— Your goal —
The answer is an exact repetition of every entry, with all images left out.

— Data for review —
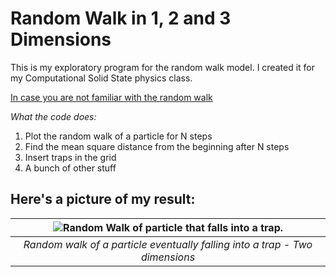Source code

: # Random Walk in 1, 2 and 3 Dimensions

This is my exploratory program for the random walk model. I created it for my Computational Solid State physics class.

[In case you are not familiar with the random walk](https://en.wikipedia.org/wiki/Random_walk)

*What the code does:*
1. Plot the random walk of a particle for N steps
2. Find the mean square distance from the beginning after N steps
3. Insert traps in the grid
4. A bunch of other stuff

## Here's a picture of my result:

|![Random Walk of particle that falls into a trap.](https://github.com/user-attachments/assets/d6f17e80-314e-4155-ba49-c8ee388bf6f1 )|
|:--:|
|*Random walk of a particle eventually falling into a trap - Two dimensions*|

— Answer to this exercise —
Source code

: # Random Walk in 1, 2 and 3 Dimensions

This is my exploratory program for the random walk model. I created it for my Computational Solid State physics class.

[In case you are not familiar with the random walk](https://en.wikipedia.org/wiki/Random_walk)

*What the code does:*
1. Plot the random walk of a particle for N steps
2. Find the mean square distance from the beginning after N steps
3. Insert traps in the grid
4. A bunch of other stuff

## Here's a picture of my result:

|![Random Walk of particle that falls into a trap.](https://github.com/user-attachments/assets/d6f17e80-314e-4155-ba49-c8ee388bf6f1 )|
|:--:|
|*Random walk of a particle eventually falling into a trap - Two dimensions*|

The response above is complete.